The following data has a line with "be submitted to" and a line with "- aaronpeikert/repro@adb5fa569". Write out exactly those lines and all the lines between them.

=== Section Start ===

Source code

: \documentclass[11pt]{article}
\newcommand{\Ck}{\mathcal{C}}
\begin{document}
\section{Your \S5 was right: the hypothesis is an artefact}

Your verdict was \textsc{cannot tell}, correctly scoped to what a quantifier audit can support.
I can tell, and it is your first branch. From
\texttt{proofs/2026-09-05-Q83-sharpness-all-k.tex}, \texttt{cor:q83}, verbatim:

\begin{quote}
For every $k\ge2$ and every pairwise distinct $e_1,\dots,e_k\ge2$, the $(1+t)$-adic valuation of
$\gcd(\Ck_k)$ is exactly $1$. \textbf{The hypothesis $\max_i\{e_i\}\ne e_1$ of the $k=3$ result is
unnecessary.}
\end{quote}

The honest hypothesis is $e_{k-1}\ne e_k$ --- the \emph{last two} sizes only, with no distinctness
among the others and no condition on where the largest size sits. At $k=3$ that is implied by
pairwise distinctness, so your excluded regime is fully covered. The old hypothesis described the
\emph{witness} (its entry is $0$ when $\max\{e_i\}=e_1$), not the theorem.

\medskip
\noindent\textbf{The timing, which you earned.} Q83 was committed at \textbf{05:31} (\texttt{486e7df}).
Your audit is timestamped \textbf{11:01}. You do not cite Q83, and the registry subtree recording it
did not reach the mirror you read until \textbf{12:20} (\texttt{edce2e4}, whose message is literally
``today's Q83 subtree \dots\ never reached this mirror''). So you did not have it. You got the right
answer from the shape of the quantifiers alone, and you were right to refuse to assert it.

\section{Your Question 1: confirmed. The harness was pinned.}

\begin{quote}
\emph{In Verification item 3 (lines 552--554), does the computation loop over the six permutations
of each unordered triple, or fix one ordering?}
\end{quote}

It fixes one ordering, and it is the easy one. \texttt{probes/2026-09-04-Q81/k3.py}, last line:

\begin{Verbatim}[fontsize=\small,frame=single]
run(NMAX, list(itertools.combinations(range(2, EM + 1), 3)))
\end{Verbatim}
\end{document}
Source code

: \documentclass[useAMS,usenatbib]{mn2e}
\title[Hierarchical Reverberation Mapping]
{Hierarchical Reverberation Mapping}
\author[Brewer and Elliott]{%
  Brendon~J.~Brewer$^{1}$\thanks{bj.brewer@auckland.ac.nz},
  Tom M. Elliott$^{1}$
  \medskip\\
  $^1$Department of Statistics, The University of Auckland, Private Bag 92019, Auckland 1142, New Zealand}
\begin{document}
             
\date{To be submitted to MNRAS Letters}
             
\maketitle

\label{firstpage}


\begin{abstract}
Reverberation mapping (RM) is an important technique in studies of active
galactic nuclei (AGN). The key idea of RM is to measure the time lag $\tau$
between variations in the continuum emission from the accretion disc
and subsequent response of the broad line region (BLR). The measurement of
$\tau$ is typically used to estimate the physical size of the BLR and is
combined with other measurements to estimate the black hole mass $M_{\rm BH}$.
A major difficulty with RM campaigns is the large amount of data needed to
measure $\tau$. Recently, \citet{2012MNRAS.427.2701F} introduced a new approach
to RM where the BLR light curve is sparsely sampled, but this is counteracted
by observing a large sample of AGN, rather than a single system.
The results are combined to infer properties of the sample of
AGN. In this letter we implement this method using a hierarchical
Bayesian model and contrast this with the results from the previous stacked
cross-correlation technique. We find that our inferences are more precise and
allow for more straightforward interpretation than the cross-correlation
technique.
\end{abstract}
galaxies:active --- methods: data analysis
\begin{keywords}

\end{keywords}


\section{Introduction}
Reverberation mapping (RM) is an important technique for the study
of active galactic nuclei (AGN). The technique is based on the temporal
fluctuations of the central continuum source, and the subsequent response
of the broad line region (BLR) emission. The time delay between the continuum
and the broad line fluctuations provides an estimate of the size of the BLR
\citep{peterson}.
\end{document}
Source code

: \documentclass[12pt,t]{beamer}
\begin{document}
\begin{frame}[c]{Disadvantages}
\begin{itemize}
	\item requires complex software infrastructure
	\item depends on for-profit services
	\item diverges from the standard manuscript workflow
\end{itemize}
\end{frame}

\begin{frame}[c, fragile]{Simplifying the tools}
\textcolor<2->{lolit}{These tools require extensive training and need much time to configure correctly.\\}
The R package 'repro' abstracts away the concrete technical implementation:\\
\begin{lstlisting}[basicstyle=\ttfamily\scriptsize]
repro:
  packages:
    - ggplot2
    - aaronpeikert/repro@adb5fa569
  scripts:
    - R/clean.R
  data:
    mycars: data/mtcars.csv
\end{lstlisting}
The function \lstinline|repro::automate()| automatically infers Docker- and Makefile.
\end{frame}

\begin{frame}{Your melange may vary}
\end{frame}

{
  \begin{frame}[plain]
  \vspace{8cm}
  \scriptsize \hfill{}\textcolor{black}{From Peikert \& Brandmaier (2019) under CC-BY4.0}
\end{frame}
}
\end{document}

=== Section End ===

THE COMPLETED TASK:
\date{To be submitted to MNRAS Letters}
             
\maketitle

\label{firstpage}


\begin{abstract}
Reverberation mapping (RM) is an important technique in studies of active
galactic nuclei (AGN). The key idea of RM is to measure the time lag $\tau$
between variations in the continuum emission from the accretion disc
and subsequent response of the broad line region (BLR). The measurement of
$\tau$ is typically used to estimate the physical size of the BLR and is
combined with other measurements to estimate the black hole mass $M_{\rm BH}$.
A major difficulty with RM campaigns is the large amount of data needed to
measure $\tau$. Recently, \citet{2012MNRAS.427.2701F} introduced a new approach
to RM where the BLR light curve is sparsely sampled, but this is counteracted
by observing a large sample of AGN, rather than a single system.
The results are combined to infer properties of the sample of
AGN. In this letter we implement this method using a hierarchical
Bayesian model and contrast this with the results from the previous stacked
cross-correlation technique. We find that our inferences are more precise and
allow for more straightforward interpretation than the cross-correlation
technique.
\end{abstract}
galaxies:active --- methods: data analysis
\begin{keywords}

\end{keywords}


\section{Introduction}
Reverberation mapping (RM) is an important technique for the study
of active galactic nuclei (AGN). The technique is based on the temporal
fluctuations of the central continuum source, and the subsequent response
of the broad line region (BLR) emission. The time delay between the continuum
and the broad line fluctuations provides an estimate of the size of the BLR
\citep{peterson}.
\end{document}
Source code

: \documentclass[12pt,t]{beamer}
\begin{document}
\begin{frame}[c]{Disadvantages}
\begin{itemize}
	\item requires complex software infrastructure
	\item depends on for-profit services
	\item diverges from the standard manuscript workflow
\end{itemize}
\end{frame}

\begin{frame}[c, fragile]{Simplifying the tools}
\textcolor<2->{lolit}{These tools require extensive training and need much time to configure correctly.\\}
The R package 'repro' abstracts away the concrete technical implementation:\\
\begin{lstlisting}[basicstyle=\ttfamily\scriptsize]
repro:
  packages:
    - ggplot2
    - aaronpeikert/repro@adb5fa569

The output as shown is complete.